At least this is the method Carol Pastor decided to follow almost 10 years after a car accident that originally damaged her window.
In Pastor v. State Farm Mutual Automobile Ins. Co., 487 F.3d 1042 (7th Cir. 2007), the court heard an appeal challenging the denial of class certification. Pastor damaged her windshield in a car accident. She repaired the windshield (which took about an hour at a repair shop) and filed a claim with State Farm. Pastor was paid on the claim.
Almost 10 years later, Pastor sued State Farm on behalf of herself and all similar policy holders because the company failed to voluntarily pay $10 to her while her car was out of commission. The district court denied class certification. After accepting an offer of judgment, Pastor appealed.

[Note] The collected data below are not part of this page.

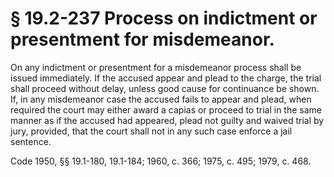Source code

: # § 19.2-237 Process on indictment or presentment for misdemeanor.

<p>On any indictment or presentment for a misdemeanor process shall be issued immediately. If the accused appear and plead to the charge, the trial shall proceed without delay, unless good cause for continuance be shown. If, in any misdemeanor case the accused fails to appear and plead, when required the court may either award a capias or proceed to trial in the same manner as if the accused had appeared, plead not guilty and waived trial by jury, provided, that the court shall not in any such case enforce a jail sentence.</p><p>Code 1950, §§ 19.1-180, 19.1-184; 1960, c. 366; 1975, c. 495; 1979, c. 468.</p>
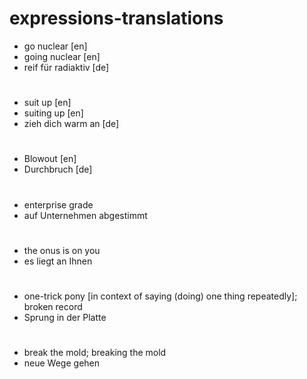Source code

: # expressions-translations

* go nuclear [en]
* going nuclear [en]
* reif für radiaktiv [de]

#

* suit up [en]
* suiting up [en]
* zieh dich warm an [de]

#

* Blowout [en]
* Durchbruch [de]

#

* enterprise grade
* auf Unternehmen abgestimmt

#

* the onus is on you
* es liegt an Ihnen

#

* one-trick pony [in context of saying (doing) one thing repeatedly]; broken record
* Sprung in der Platte

#

* break the mold; breaking the mold
* neue Wege gehen
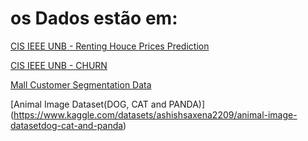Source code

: 
# os Dados estão em:

[CIS IEEE UNB - Renting Houce Prices Prediction](https://www.kaggle.com/competitions/cis-ieee-unb-renting-houce-prices/data)

[CIS IEEE UNB - CHURN](https://www.kaggle.com/competitions/cis-ieee-unb-churn/data)

[Mall Customer Segmentation Data](https://www.kaggle.com/datasets/vjchoudhary7/customer-segmentation-tutorial-in-python)

[Animal Image Dataset(DOG, CAT and PANDA)] (https://www.kaggle.com/datasets/ashishsaxena2209/animal-image-datasetdog-cat-and-panda)
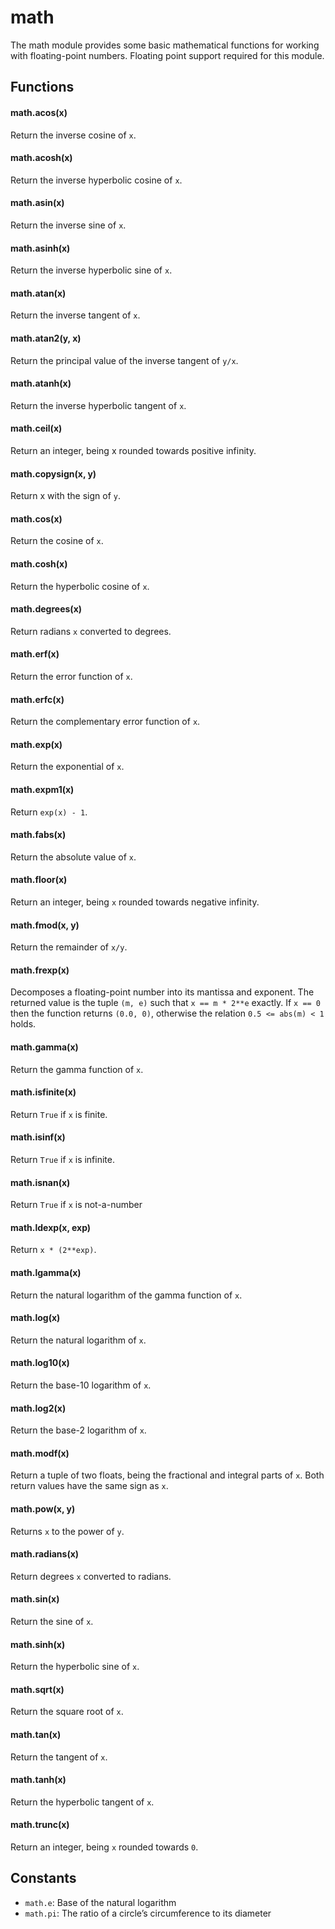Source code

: # math

The math module provides some basic mathematical functions for working with floating-point numbers. Floating point support required for this module.

## Functions

#### math.acos\(x\)

Return the inverse cosine of `x`.

#### math.acosh\(x\)

Return the inverse hyperbolic cosine of `x`.

#### math.asin\(x\)

Return the inverse sine of `x`.

#### math.asinh\(x\)

Return the inverse hyperbolic sine of `x`.

#### math.atan\(x\)

Return the inverse tangent of `x`.

#### math.atan2\(y, x\)

Return the principal value of the inverse tangent of `y/x`.

#### math.atanh\(x\)

Return the inverse hyperbolic tangent of `x`.

#### math.ceil\(x\)

Return an integer, being x rounded towards positive infinity.

#### math.copysign\(x, y\)

Return x with the sign of `y`.

#### math.cos\(x\)

Return the cosine of `x`.

#### math.cosh\(x\)

Return the hyperbolic cosine of `x`.

#### math.degrees\(x\)

Return radians `x` converted to degrees.

#### math.erf\(x\)

Return the error function of `x`.

#### math.erfc\(x\)

Return the complementary error function of `x`.

#### math.exp\(x\)

Return the exponential of `x`.

#### math.expm1\(x\)

Return `exp(x) - 1`.

#### math.fabs\(x\)

Return the absolute value of `x`.

#### math.floor\(x\)

Return an integer, being `x` rounded towards negative infinity.

#### math.fmod\(x, y\)

Return the remainder of `x/y`.

#### math.frexp\(x\)

Decomposes a floating-point number into its mantissa and exponent. The returned value is the tuple `(m, e)` such that `x == m * 2**e` exactly. If `x == 0` then the function returns `(0.0, 0)`, otherwise the relation `0.5 <= abs(m) < 1` holds.

#### math.gamma\(x\)

Return the gamma function of `x`.

#### math.isfinite\(x\)

Return `True` if `x` is finite.

#### math.isinf\(x\)

Return `True` if `x` is infinite.

#### math.isnan\(x\)

Return `True` if `x` is not-a-number

#### math.ldexp\(x, exp\)

Return `x * (2**exp)`.

#### math.lgamma\(x\)

Return the natural logarithm of the gamma function of `x`.

#### math.log\(x\)

Return the natural logarithm of `x`.

#### math.log10\(x\)

Return the base-10 logarithm of `x`.

#### math.log2\(x\)

Return the base-2 logarithm of `x`.

#### math.modf\(x\)

Return a tuple of two floats, being the fractional and integral parts of `x`. Both return values have the same sign as `x`.

#### math.pow\(x, y\)

Returns `x` to the power of `y`.

#### math.radians\(x\)

Return degrees `x` converted to radians.

#### math.sin\(x\)

Return the sine of `x`.

#### math.sinh\(x\)

Return the hyperbolic sine of `x`.

#### math.sqrt\(x\)

Return the square root of `x`.

#### math.tan\(x\)

Return the tangent of `x`.

#### math.tanh\(x\)

Return the hyperbolic tangent of `x`.

#### math.trunc\(x\)

Return an integer, being `x` rounded towards `0`.

## Constants

* `math.e`: Base of the natural logarithm
* `math.pi`: The ratio of a circle’s circumference to its diameter

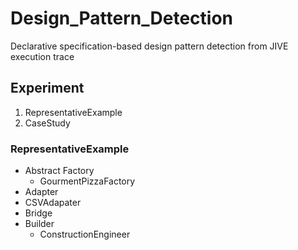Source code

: # Design_Pattern_Detection
Declarative specification-based design pattern detection from JIVE execution trace
## Experiment
1. RepresentativeExample
2. CaseStudy

### RepresentativeExample
- Abstract Factory
  - GourmentPizzaFactory       
-  Adapter
  - CSVAdapater 
-  Bridge
- Builder
  - ConstructionEngineer       
        

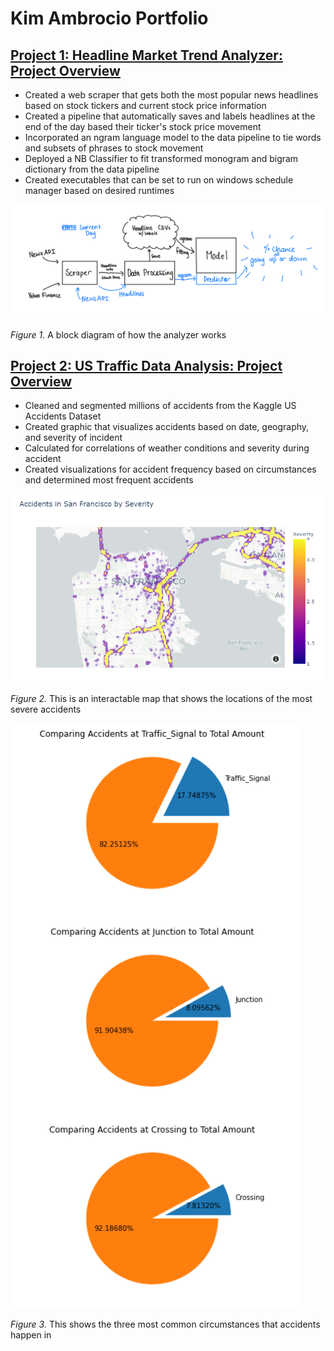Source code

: # Kim Ambrocio Portfolio

## [Project 1: Headline Market Trend Analyzer: Project Overview](https://github.com/ambrociok/headlineMarketCorrelator)
- Created a web scraper that gets both the most popular news headlines based on stock tickers and current stock price information
- Created a pipeline that automatically saves and labels headlines at the end of the day based their ticker's stock price movement
- Incorporated an ngram language model to the data pipeline to tie words and subsets of phrases to stock movement
- Deployed a NB Classifier to fit transformed monogram and bigram dictionary from the data pipeline
- Created executables that can be set to run on windows schedule manager based on desired runtimes

![](https://github.com/ambrociok/kim_ambrocio_portfolio/blob/gh-pages/blockDiagram.png)

*Figure 1.* A block diagram of how the analyzer works


## [Project 2: US Traffic Data Analysis: Project Overview](https://github.com/ambrociok/accidentData)
- Cleaned and segmented millions of accidents from the Kaggle US Accidents Dataset
- Created graphic that visualizes accidents based on date, geography, and severity of incident
- Calculated for correlations of weather conditions and severity during accident
- Created visualizations for accident frequency based on circumstances and determined most frequent accidents 

![](https://github.com/ambrociok/kim_ambrocio_portfolio/blob/gh-pages/accidentHeatMapSF.png)

*Figure 2.* This is an interactable map that shows the locations of the most severe accidents

![](https://github.com/ambrociok/kim_ambrocio_portfolio/blob/gh-pages/accidentCircumstancePieChart.png)

*Figure 3.* This shows the three most common circumstances that accidents happen in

The 7th Circuit determined that it would be reasonably likely that the suit meets CAFA requirements of $5 million minimum in controversy based on the sheer number of policy holders. However, the court could not muster the “picture of a federal judge presiding over thousands of evidentiary hearings each involving a trivial amount of money.”
Ultimately, the court decided that when a “separate evidentiary hearing is required for each class member’s claim, the aggregate expense may, if each claim is very small, swamp the benefit of class-action treatment.” Class certification was denied.